Problem details: What lines in the records include the string "plus"? Return each one.

Data:
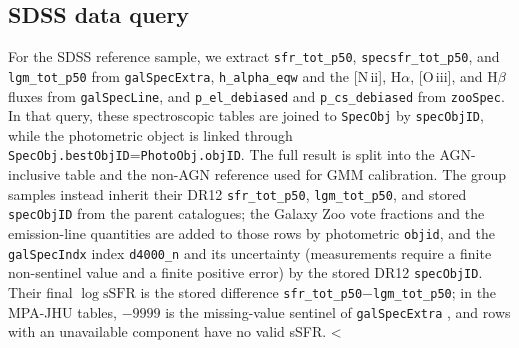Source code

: \documentclass{aa}
\newcommand{\CG}{CG\textsubscript{4}}
\begin{document}
\setlength{\textfloatsep}{12pt plus 2pt minus 3pt}
\setlength{\dbltextfloatsep}{12pt plus 2pt minus 3pt}
\begin{appendix}

\section{SDSS data query}\label{app:sdss_query}

For the SDSS reference sample, we extract \texttt{sfr\_tot\_p50}, \texttt{specsfr\_tot\_p50}, and \texttt{lgm\_tot\_p50} from \texttt{galSpecExtra}, \texttt{h\_alpha\_eqw} and the [N\,{\sc ii}], H\(\alpha\), [O\,{\sc iii}], and H\(\beta\) fluxes from \texttt{galSpecLine}, and \texttt{p\_el\_debiased} and \texttt{p\_cs\_debiased} from \texttt{zooSpec}. In that query, these spectroscopic tables are joined to \texttt{SpecObj} by \texttt{specObjID}, while the photometric object is linked through \texttt{SpecObj.bestObjID}=\texttt{PhotoObj.objID}. The full result is split into the AGN-inclusive table and the non-AGN reference used for GMM calibration. The group samples instead inherit their DR12 \texttt{sfr\_tot\_p50}, \texttt{lgm\_tot\_p50}, and stored \texttt{specObjID} from the parent catalogues; the Galaxy Zoo vote fractions and the emission-line quantities are added to those rows by photometric \texttt{objid}, and the \texttt{galSpecIndx} index \texttt{d4000\_n} and its uncertainty (measurements require a finite non-sentinel value and a finite positive error) by the stored DR12 \texttt{specObjID}. Their final \(\log\mathrm{sSFR}\) is the stored difference \texttt{sfr\_tot\_p50}\(-\)\texttt{lgm\_tot\_p50}; in the MPA-JHU tables, \(-9999\) is the missing-value sentinel of \texttt{galSpecExtra} \citep{Stoughton02}, and rows with an unavailable component have no valid sSFR. <%


\end{appendix}
\end{document}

Answer to this problem:
\setlength{\textfloatsep}{12pt plus 2pt minus 3pt}
\setlength{\dbltextfloatsep}{12pt plus 2pt minus 3pt}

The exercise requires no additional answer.